Beneath a gentle exterior, they have steel, captured by Neesham’s reaction after the victory against England. As his teammates celebrated, the allrounder sat motionless in a chair.
“You don’t travel half the world to win a semifinal,” Neesham later told the team’s in-house media.
Kane is able and his troops would be the neutrals’ favourites. Easier said than done though. Australia haven’t won the T20 World Cup yet, which is a bit odd, given their propensity to win knockout matches. The Aussies had an optional training session on Saturday, but everybody attended it.

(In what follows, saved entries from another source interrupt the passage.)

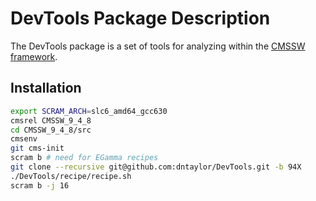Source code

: DevTools Package Description
============================

The DevTools package is a set of tools for analyzing within
the [CMSSW framework](https://github.com/cms-sw/cmssw).

Installation
------------

```bash
export SCRAM_ARCH=slc6_amd64_gcc630
cmsrel CMSSW_9_4_8
cd CMSSW_9_4_8/src
cmsenv
git cms-init
scram b # need for EGamma recipes
git clone --recursive git@github.com:dntaylor/DevTools.git -b 94X
./DevTools/recipe/recipe.sh
scram b -j 16
``` 
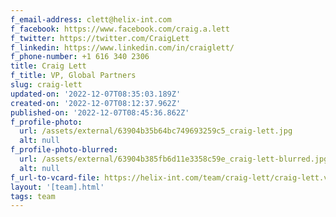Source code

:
 ```yaml
---
f_email-address: clett@helix-int.com
f_facebook: https://www.facebook.com/craig.a.lett
f_twitter: https://twitter.com/CraigLett
f_linkedin: https://www.linkedin.com/in/craiglett/
f_phone-number: +1 616 340 2306
title: Craig Lett
f_title: VP, Global Partners
slug: craig-lett
updated-on: '2022-12-07T08:35:03.189Z'
created-on: '2022-12-07T08:12:37.962Z'
published-on: '2022-12-07T08:45:36.862Z'
f_profile-photo:
  url: /assets/external/63904b35b64bc749693259c5_craig-lett.jpg
  alt: null
f_profile-photo-blurred:
  url: /assets/external/63904b385fb6d11e3358c59e_craig-lett-blurred.jpg
  alt: null
f_url-to-vcard-file: https://helix-int.com/team/craig-lett/craig-lett.vcf
layout: '[team].html'
tags: team
---
```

Written off before the tournament, Australia took stock after being hammered by England. Gradually they found their mojo. Mitchell Marsh came in at No. 3 to provide the right balance. They loaded their team with all-rounders and their win in the semifinal against Pakistan, through Marcus Stoinis and Matthew Wade, was the latest example in terms of reaping the rewards of a tactical switch.
Unlike New Zealand, Australia have stars aplenty, from David Warner to Pat Cummins. But this has been coming of age tournament for Adam Zampa. His figures are impressive enough – 12 wickets from six matches at an economy rate of less than six runs per over. But the leg-spinner’s impact quotient trumps the arid numbers. On a flat deck against Pakistan, when Babar Azam looked imperious, Zampa came and gave his team the much-needed breakthrough. He returned with 1/22 from four overs when almost every other bowler around him conceded plenty.
Adam Zampa has spun a 🕸️ in the #T20WorldCup so far!
Will he be the 🔑 to Australia’s success in the final? pic.twitter.com/R4v4nYg2je
— T20 World Cup (@T20WorldCup) November 12, 2021
In the final, watch out for a Zampa-Williamson match-up. In the T20I series in New Zealand earlier this year, the leggie was invariably brought on against the Kiwis skipper early into his innings, with Zampa mostly winning the battle. Coming into the T20 World Cup, he wanted to be “a man for all occasions”. The 29-year-old has been superb.
A concern for Australia could be Steve Smith’s form, as 69 runs from six games suggest a lean patch. Australia are likely to be unchanged for the final.